------ Available data ------

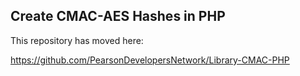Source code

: Create CMAC-AES Hashes in PHP
 -----

This repository has moved here: 

https://github.com/PearsonDevelopersNetwork/Library-CMAC-PHP

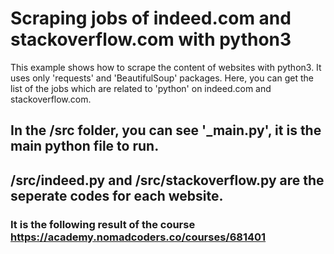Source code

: # Scraping jobs of indeed.com and stackoverflow.com with python3
This example shows how to scrape the content of websites with python3. It uses only 'requests' and 'BeautifulSoup' packages.
Here, you can get the list of the jobs which are related to 'python' on indeed.com and stackoverflow.com.
## In the /src folder, you can see '_main.py', it is the main python file to run.
## /src/indeed.py and /src/stackoverflow.py are the seperate codes for each website.
### It is the following result of the course https://academy.nomadcoders.co/courses/681401
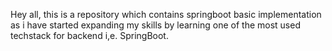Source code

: Hey all, this is a repository which contains springboot basic implementation as i have started expanding my skills by learning one of the most used techstack for backend i,e. SpringBoot. 
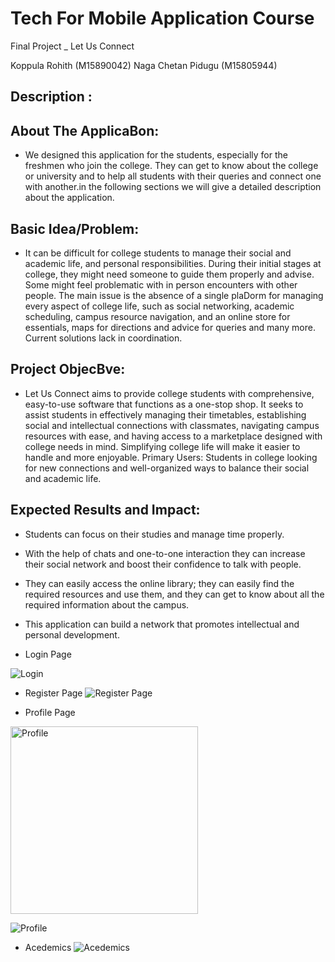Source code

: # Tech For Mobile Application Course
Final Project _ Let Us Connect

Koppula Rohith (M15890042)
Naga Chetan Pidugu (M15805944)

## Description :

## About The ApplicaBon:
- We designed this application for the students, especially for the freshmen who join the college. They can get to
know about the college or university and to help all students with their queries and connect one with
another.in the following sections we will give a detailed description about the application.

## Basic Idea/Problem: 
- It can be difficult for college students to manage their social and academic life, and
personal responsibilities. During their initial stages at college, they might need someone to guide them
properly and advise. Some might feel problematic with in person encounters with other people. The main
issue is the absence of a single plaDorm for managing every aspect of college life, such as social networking,
academic scheduling, campus resource navigation, and an online store for essentials, maps for directions and
advice for queries and many more. Current solutions lack in coordination. 

## Project ObjecBve: 
- Let Us Connect aims to provide college students with comprehensive, easy-to-use
software that functions as a one-stop shop. It seeks to assist students in effectively managing their timetables,
establishing social and intellectual connections with classmates, navigating campus resources with ease, and
having access to a marketplace designed with college needs in mind. Simplifying college life will make it easier
to handle and more enjoyable.
Primary Users: Students in college looking for new connections and well-organized ways to balance their social
and academic life.

## Expected Results and Impact:
- Students can focus on their studies and manage time properly.
- With the help of chats and one-to-one interaction they can increase their social network and boost
their confidence to talk with people.
- They can easily access the online library; they can easily find the required resources and use them, and
they can get to know about all the required information about the campus.
- This application can build a network that promotes intellectual and personal development.

- Login Page

![Login](images/chetanlogin.jpeg)

- Register Page
![Register Page](images/register.jpeg)

- Profile Page
<img src="images/rohithprofile.jpeg" alt="Profile" width="300" height="300">

![Profile](images/rohithprofile2.jpeg)

- Acedemics
  ![Acedemics](images/academics.jpeg)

------

All lines above from the line with "- Let Us Connect" through the line with "- Students can", both included, are to be set down exactly, with nothing else.

** Reply to the task **
- Let Us Connect aims to provide college students with comprehensive, easy-to-use
software that functions as a one-stop shop. It seeks to assist students in effectively managing their timetables,
establishing social and intellectual connections with classmates, navigating campus resources with ease, and
having access to a marketplace designed with college needs in mind. Simplifying college life will make it easier
to handle and more enjoyable.
Primary Users: Students in college looking for new connections and well-organized ways to balance their social
and academic life.

## Expected Results and Impact:
- Students can focus on their studies and manage time properly.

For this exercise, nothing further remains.